AFFINITY - Stats Made Simple Part One – What the Marathon Can Teach Us About Normal Distribution

Every fortnight in The Lab, we host a presentation on an interesting topic. Sometimes we bring in experts, but we also have quite a few experts of our own. Past presentations have included everything from Above The Line Media & Data to Workplace Mental Health. This week, one of our very own big thinkers, Caspar Yuill, presented to the team on the Dark Art of Statistics: what they are, how they work, and what problems they can solve. In part 1 of a 3 part series, Caspar explains why something most of us will know from high school, has far reaching applications for marketers.

The field of statistics can be confusing. I should know – as a psychology student that scraped by the first time, it seemed arcane and impenetrable. But I soon realised it didn’t have to be. Once I started applying my knowledge, I quickly developed a deeper appreciation for the power of statistics. Particularly in solving the sorts of problems strategists come up against every day.

One of the fundamental principles of statistics is the Normal Distribution. More popularly known as the Bell Curve, it helps us understand what our average is, where our outliers are sitting (and what we can learn from them), and why it’s important to test and learn.

The Normal Distribution

In the 1904 Olympics, the winner of the marathon completed the 42.195km course in 3 hours, 28 minutes, and 53 seconds. More than a century later at the 2016 Rio Olympics, Eliud Kipchoge ran it in 2 hours, 8 minutes, 44 seconds (and subsequently broke the 2hr mark in 2019).

Which begs the question: why have athletes gotten faster?
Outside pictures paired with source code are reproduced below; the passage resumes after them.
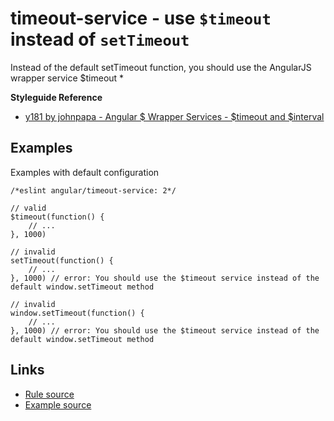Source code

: <!-- WARNING: Generated documentation. Edit docs and examples in the rule and examples file ('rules/timeout-service.js', 'examples/timeout-service.js'). -->

# timeout-service - use `$timeout` instead of `setTimeout`

Instead of the default setTimeout function, you should use the AngularJS wrapper service $timeout
*

**Styleguide Reference**

* [y181 by johnpapa - Angular $ Wrapper Services - $timeout and $interval](https://github.com/johnpapa/angular-styleguide#style-y181)

## Examples

Examples with default configuration

    /*eslint angular/timeout-service: 2*/

    // valid
    $timeout(function() {
        // ...
    }, 1000)

    // invalid
    setTimeout(function() {
        // ...
    }, 1000) // error: You should use the $timeout service instead of the default window.setTimeout method

    // invalid
    window.setTimeout(function() {
        // ...
    }, 1000) // error: You should use the $timeout service instead of the default window.setTimeout method

## Links

* [Rule source](../rules/timeout-service.js)
* [Example source](../examples/timeout-service.js)
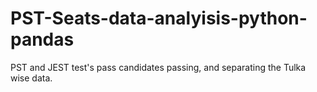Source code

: # PST-Seats-data-analyisis-python-pandas
PST and JEST test's pass candidates passing, and separating the Tulka wise data.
Normal distribution has the answer.

A normal distribution is a way of looking at a collection of data. It graphs the size or quality of a certain thing over the number of things that have that size or quality, with the average sitting in the middle. It looks like this:

Normal Distribution Graph

The remarkable thing about normal distribution is that it applies to any property of any population that is naturally occurring. Graph the height of the world’s population for example, and you’ll have the majority of people in the middle (the average), and ever-dwindling quantities of taller and shorter people as we get further out. Until we get to the ends of the graph, where we have the outliers who are remarkably tall or remarkably short.
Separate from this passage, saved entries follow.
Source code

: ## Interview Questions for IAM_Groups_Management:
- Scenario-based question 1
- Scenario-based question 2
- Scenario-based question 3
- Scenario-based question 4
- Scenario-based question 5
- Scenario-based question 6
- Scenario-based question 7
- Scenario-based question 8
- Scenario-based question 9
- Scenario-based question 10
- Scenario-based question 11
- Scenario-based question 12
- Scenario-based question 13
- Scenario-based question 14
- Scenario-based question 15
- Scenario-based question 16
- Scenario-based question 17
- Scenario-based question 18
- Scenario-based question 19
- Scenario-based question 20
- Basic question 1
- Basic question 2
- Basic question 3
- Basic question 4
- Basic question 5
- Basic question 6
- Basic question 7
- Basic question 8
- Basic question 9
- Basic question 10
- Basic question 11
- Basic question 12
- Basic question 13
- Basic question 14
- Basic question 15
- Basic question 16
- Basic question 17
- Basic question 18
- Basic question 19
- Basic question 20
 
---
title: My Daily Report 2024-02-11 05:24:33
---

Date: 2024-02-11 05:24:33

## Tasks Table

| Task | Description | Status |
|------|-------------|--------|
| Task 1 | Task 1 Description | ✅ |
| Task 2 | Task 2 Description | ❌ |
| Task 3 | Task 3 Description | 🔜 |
And it’s not just nature. The same principle can apply to everything from the performance of a series of marketing campaigns, to the size of customer home loans.
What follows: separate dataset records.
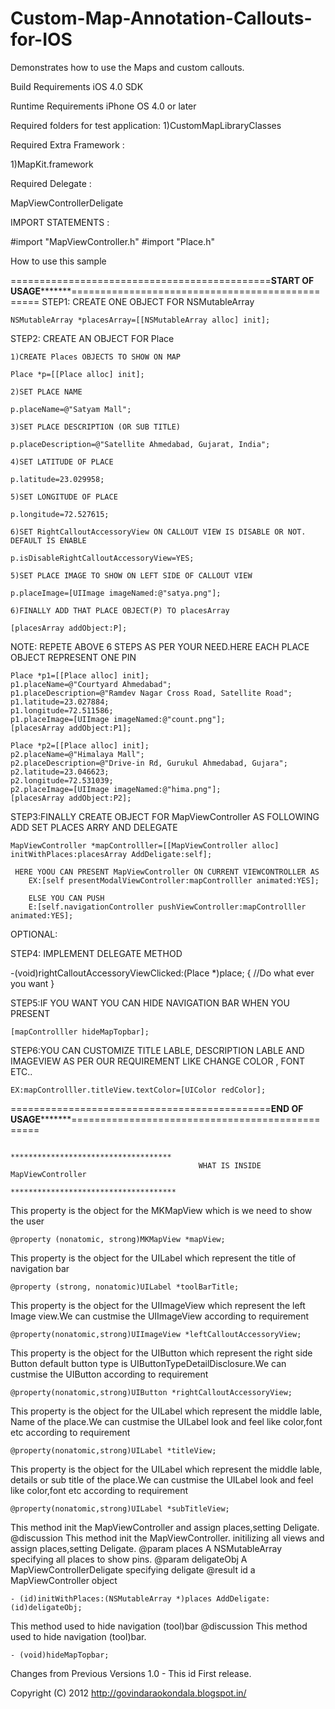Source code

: Custom-Map-Annotation-Callouts-for-IOS
======================================
Demonstrates how to use the Maps and custom callouts. 
    
Build Requirements
iOS 4.0 SDK 


Runtime Requirements
iPhone OS 4.0 or later

Required folders for test application:
1)CustomMapLibraryClasses 

Required Extra Framework :

1)MapKit.framework


Required Delegate :

MapViewControllerDeligate

IMPORT STATEMENTS :

#import "MapViewController.h"
#import "Place.h"

How to use this sample
     
=============================================******START OF USAGE*************================================================ 
STEP1:  CREATE ONE OBJECT FOR NSMutableArray
 
    NSMutableArray *placesArray=[[NSMutableArray alloc] init];
  
STEP2: CREATE AN OBJECT  FOR Place
    
    1)CREATE Places OBJECTS TO SHOW ON MAP
    
   	Place *p=[[Place alloc] init];
   	
   	2)SET PLACE NAME 
   	
    p.placeName=@"Satyam Mall";
    
    3)SET PLACE DESCRIPTION (OR SUB TITLE)
    
    p.placeDescription=@"Satellite Ahmedabad, Gujarat, India";
    
    4)SET LATITUDE OF PLACE
    
    p.latitude=23.029958;
    
    5)SET LONGITUDE OF PLACE
    
    p.longitude=72.527615;
    
    6)SET RightCalloutAccessoryView ON CALLOUT VIEW IS DISABLE OR NOT. DEFAULT IS ENABLE
    
    p.isDisableRightCalloutAccessoryView=YES;
    
    5)SET PLACE IMAGE TO SHOW ON LEFT SIDE OF CALLOUT VIEW
    
    p.placeImage=[UIImage imageNamed:@"satya.png"];
    
    6)FINALLY ADD THAT PLACE OBJECT(P) TO placesArray 
    
    [placesArray addObject:P];
    
 NOTE: REPETE ABOVE 6 STEPS AS PER YOUR NEED.HERE EACH PLACE OBJECT REPRESENT ONE PIN
   
    Place *p1=[[Place alloc] init];
    p1.placeName=@"Courtyard Ahmedabad";
    p1.placeDescription=@"Ramdev Nagar Cross Road, Satellite Road";
    p1.latitude=23.027884;
    p1.longitude=72.511586;
    p1.placeImage=[UIImage imageNamed:@"count.png"];
    [placesArray addObject:P1];
    
    Place *p2=[[Place alloc] init];
    p2.placeName=@"Himalaya Mall";
    p2.placeDescription=@"Drive-in Rd, Gurukul Ahmedabad, Gujara";
    p2.latitude=23.046623;
    p2.longitude=72.531039;
    p2.placeImage=[UIImage imageNamed:@"hima.png"];
    [placesArray addObject:P2];
    
    
STEP3:FINALLY CREATE OBJECT FOR MapViewController AS FOLLOWING ADD SET PLACES ARRY AND DELEGATE

	MapViewController *mapControlller=[[MapViewController alloc] initWithPlaces:placesArray AddDeligate:self];
     
     HERE YOOU CAN PRESENT MapViewController ON CURRENT VIEWCONTROLLER AS 
     	EX:[self presentModalViewController:mapControlller animated:YES];
     	
     	ELSE YOU CAN PUSH 
     	E:[self.navigationController pushViewController:mapControlller animated:YES];
    
OPTIONAL:
   
STEP4: IMPLEMENT DELEGATE METHOD

  -(void)rightCalloutAccessoryViewClicked:(Place *)place;
  {
  		//Do what ever you want
  }
  
STEP5:IF YOU WANT YOU CAN HIDE NAVIGATION BAR WHEN YOU PRESENT 
	
	[mapControlller hideMapTopbar];
	
STEP6:YOU CAN CUSTOMIZE TITLE LABLE, DESCRIPTION LABLE AND IMAGEVIEW AS PER OUR REQUIREMENT LIKE CHANGE COLOR , FONT ETC..

	EX:mapControlller.titleView.textColor=[UIColor redColor];

    
=============================================******END OF USAGE*************================================================ 

											************************************
											  WHAT IS INSIDE MapViewController								
											*************************************   




 This property is the object for the MKMapView which is we need to show the user 
 
 
	@property (nonatomic, strong)MKMapView *mapView;


 This property is the object for the UILabel which represent the title of navigation bar
 
 
	@property (strong, nonatomic)UILabel *toolBarTitle;


 This property is the object for the UIImageView which represent the left Image view.We can custmise the UIImageView according to requirement

 
	@property(nonatomic,strong)UIImageView *leftCalloutAccessoryView;


 This property is the object for the UIButton which represent the right side Button default button type is UIButtonTypeDetailDisclosure.We can custmise the UIButton according to requirement

 
	@property(nonatomic,strong)UIButton *rightCalloutAccessoryView;


 This property is the object for the UILabel which represent the middle lable, Name of the place.We can custmise the UILabel look and feel like color,font etc according to requirement

 
	@property(nonatomic,strong)UILabel *titleView;


 This property is the object for the UILabel which represent the middle lable, details or sub title of the place.We can custmise the UILabel look and feel like color,font etc according to requirement

	@property(nonatomic,strong)UILabel *subTitleView;



 This method init the MapViewController  and assign places,setting Deligate.
 @discussion This method init the MapViewController. initilizing all views  and assign places,setting Deligate.
 @param     places  A NSMutableArray specifying all places to show pins.
 @param     deligateObj A MapViewControllerDeligate specifying deligate
 @result    id a MapViewController object

 
	- (id)initWithPlaces:(NSMutableArray *)places AddDeligate:(id)deligateObj;


 This method used to hide navigation (tool)bar
 @discussion This method used to hide navigation (tool)bar.


	- (void)hideMapTopbar;




Changes from Previous Versions
1.0 - This id First release.

Copyright (C) 2012 http://govindaraokondala.blogspot.in/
The way we describe the spread of our data set is the variation of the data. For example, if we took the income of a suburb in Sydney, we’d see some variation, but most of it would be clustered relatively close to the average. If we took the average income per household for the entire world, the data would be much more spread out, and we’d have far more outliers.

We can describe a data set’s variation in mathematical terms by its standard deviation – or how much the members of the group differ from the average. A low standard deviation indicates distribution is relatively close together, like the income of a suburb. A high standard deviation indicates the data is spread out.

The uncanny thing about normal distribution is we can predict how many data points exist in each segment of standard deviation. We can see that in the below graph, 99.73% of all the population falls within three standard deviations of the average.

68-95-99.7 Rule Graph

Source: towardsdatascience

To put that in perspective, let’s look at average male height globally. The average adult male height is 177.8cm, with a standard deviation of 10.2cm. That means roughly 68% of all men (1.99 billion) are between 167.6cm and 188cm. Expand to two standard deviations, and 95% of all men (3.7b) are between 157.4 cm and 198.2cm. Once we hit three standard deviations, you guessed it: 99.73% of men (3.89b) are between 147.2cm and 208.4cm. In other words, there may only be 2,800 seven footers on the planet.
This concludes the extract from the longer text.